*Stored data*:
* * * * *

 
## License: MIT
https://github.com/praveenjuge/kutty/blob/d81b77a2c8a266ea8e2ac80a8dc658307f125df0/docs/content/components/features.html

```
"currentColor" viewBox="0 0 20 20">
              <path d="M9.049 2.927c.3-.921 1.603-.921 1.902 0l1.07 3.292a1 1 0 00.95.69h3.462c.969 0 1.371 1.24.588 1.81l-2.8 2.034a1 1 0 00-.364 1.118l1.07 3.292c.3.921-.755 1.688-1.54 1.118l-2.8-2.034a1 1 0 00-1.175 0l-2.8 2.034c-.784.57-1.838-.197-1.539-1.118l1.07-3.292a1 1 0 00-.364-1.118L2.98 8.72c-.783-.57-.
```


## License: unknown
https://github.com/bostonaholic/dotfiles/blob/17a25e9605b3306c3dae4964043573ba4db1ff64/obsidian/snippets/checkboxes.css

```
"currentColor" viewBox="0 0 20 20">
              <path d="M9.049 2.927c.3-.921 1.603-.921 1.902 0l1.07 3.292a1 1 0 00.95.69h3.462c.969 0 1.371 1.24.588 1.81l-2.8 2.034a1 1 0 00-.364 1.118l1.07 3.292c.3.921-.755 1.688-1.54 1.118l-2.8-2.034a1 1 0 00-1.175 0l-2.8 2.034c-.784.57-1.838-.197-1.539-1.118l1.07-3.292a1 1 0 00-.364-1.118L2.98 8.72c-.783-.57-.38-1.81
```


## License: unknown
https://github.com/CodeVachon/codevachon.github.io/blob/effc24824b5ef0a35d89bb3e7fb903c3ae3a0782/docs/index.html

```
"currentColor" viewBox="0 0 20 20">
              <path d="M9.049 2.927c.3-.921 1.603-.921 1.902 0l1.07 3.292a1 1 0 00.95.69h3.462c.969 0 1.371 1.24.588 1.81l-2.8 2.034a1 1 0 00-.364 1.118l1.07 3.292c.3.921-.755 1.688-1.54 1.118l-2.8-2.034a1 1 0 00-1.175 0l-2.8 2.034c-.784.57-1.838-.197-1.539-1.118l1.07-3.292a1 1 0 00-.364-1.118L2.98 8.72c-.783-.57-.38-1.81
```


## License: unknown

* * * * *

Scan the records above and show every line in which the word "https" occurs.

https://github.com/praveenjuge/kutty/blob/d81b77a2c8a266ea8e2ac80a8dc658307f125df0/docs/content/components/features.html
https://github.com/bostonaholic/dotfiles/blob/17a25e9605b3306c3dae4964043573ba4db1ff64/obsidian/snippets/checkboxes.css
https://github.com/CodeVachon/codevachon.github.io/blob/effc24824b5ef0a35d89bb3e7fb903c3ae3a0782/docs/index.html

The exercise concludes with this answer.